▶ **Exercise**
Here are the records. Write out exactly the lines between the one holding "The scheduler is" and the one holding "Kubelet is the", inclusive.

▶ **Listed entries**
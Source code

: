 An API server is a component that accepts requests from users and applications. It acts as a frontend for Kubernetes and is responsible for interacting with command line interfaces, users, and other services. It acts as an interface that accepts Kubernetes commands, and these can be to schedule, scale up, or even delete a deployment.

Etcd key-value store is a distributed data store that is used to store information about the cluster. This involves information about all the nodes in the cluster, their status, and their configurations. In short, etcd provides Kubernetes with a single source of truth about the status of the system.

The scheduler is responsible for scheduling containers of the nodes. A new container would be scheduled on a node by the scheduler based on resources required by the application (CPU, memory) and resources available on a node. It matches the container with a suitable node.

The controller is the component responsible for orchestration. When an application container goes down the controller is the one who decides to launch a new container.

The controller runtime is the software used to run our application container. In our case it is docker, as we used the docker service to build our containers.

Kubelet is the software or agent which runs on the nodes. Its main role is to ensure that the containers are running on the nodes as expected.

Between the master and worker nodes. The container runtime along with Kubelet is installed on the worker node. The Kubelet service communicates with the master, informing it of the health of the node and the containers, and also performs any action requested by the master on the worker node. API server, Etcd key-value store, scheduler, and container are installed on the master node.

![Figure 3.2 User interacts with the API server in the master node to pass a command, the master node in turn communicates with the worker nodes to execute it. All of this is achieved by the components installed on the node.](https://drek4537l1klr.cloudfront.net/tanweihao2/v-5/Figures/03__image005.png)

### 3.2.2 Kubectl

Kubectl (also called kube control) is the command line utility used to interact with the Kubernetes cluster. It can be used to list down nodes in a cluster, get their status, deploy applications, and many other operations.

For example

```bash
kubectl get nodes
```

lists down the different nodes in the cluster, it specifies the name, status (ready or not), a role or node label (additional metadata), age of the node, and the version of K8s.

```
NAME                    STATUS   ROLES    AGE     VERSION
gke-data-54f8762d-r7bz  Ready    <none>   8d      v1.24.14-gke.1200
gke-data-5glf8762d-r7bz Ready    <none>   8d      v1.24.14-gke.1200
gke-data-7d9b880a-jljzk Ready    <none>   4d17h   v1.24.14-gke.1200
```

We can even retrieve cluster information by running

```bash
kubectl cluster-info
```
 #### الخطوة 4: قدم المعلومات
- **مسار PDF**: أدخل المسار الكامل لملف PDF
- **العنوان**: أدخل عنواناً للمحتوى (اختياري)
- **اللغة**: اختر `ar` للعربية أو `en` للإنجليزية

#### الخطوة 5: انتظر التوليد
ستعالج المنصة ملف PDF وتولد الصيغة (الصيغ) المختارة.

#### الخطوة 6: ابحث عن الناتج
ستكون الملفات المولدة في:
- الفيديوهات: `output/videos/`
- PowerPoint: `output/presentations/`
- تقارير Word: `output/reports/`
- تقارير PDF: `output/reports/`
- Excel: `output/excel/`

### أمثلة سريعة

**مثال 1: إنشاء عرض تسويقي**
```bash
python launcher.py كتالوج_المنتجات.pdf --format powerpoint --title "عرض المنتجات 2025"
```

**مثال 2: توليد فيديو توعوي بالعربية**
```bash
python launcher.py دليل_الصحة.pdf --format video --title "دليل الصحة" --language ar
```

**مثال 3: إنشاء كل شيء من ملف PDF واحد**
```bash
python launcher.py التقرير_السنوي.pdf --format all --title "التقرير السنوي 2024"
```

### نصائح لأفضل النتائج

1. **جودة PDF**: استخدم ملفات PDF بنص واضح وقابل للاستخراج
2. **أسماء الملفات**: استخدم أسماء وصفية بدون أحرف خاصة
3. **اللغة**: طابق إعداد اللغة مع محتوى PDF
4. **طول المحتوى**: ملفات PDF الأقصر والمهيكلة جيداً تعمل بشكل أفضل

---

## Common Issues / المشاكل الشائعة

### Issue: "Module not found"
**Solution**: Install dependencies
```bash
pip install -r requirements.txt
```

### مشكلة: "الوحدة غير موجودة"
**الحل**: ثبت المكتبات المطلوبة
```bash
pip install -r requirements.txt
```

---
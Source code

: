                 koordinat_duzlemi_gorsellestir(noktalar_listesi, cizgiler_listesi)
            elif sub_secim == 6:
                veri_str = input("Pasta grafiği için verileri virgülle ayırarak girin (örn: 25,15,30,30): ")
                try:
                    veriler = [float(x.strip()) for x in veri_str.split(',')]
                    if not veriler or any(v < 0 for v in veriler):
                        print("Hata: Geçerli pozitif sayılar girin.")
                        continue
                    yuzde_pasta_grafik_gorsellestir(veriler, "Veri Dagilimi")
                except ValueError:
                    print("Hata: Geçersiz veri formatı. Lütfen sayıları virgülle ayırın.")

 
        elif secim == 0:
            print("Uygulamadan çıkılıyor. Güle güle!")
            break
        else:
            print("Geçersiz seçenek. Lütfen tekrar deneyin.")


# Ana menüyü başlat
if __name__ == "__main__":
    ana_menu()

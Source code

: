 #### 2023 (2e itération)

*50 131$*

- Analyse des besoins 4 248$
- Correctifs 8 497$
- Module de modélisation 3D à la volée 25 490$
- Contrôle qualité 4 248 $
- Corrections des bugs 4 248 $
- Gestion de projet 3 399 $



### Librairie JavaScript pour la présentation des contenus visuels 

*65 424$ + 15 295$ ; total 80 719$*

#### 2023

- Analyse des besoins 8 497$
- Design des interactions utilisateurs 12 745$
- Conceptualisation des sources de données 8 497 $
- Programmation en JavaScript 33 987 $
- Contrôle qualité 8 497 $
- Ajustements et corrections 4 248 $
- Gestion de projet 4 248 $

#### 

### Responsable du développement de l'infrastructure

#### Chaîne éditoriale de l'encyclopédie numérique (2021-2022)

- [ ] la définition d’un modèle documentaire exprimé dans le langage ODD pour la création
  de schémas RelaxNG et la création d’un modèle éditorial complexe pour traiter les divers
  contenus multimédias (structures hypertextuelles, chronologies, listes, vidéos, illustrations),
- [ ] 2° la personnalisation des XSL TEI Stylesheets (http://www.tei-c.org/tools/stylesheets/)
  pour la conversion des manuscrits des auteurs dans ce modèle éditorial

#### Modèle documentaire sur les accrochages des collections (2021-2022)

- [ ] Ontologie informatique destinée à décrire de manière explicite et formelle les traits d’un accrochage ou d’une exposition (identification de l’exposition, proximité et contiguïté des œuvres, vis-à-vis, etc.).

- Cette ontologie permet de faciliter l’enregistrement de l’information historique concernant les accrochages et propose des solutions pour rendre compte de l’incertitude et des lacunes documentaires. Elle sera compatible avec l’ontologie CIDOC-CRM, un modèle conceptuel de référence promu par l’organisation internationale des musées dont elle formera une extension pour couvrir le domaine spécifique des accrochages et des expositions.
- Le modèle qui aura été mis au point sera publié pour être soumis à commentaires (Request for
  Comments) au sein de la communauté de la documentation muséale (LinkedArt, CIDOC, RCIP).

▶ **Output below**
The scheduler is responsible for scheduling containers of the nodes. A new container would be scheduled on a node by the scheduler based on resources required by the application (CPU, memory) and resources available on a node. It matches the container with a suitable node.

The controller is the component responsible for orchestration. When an application container goes down the controller is the one who decides to launch a new container.

The controller runtime is the software used to run our application container. In our case it is docker, as we used the docker service to build our containers.

Kubelet is the software or agent which runs on the nodes. Its main role is to ensure that the containers are running on the nodes as expected.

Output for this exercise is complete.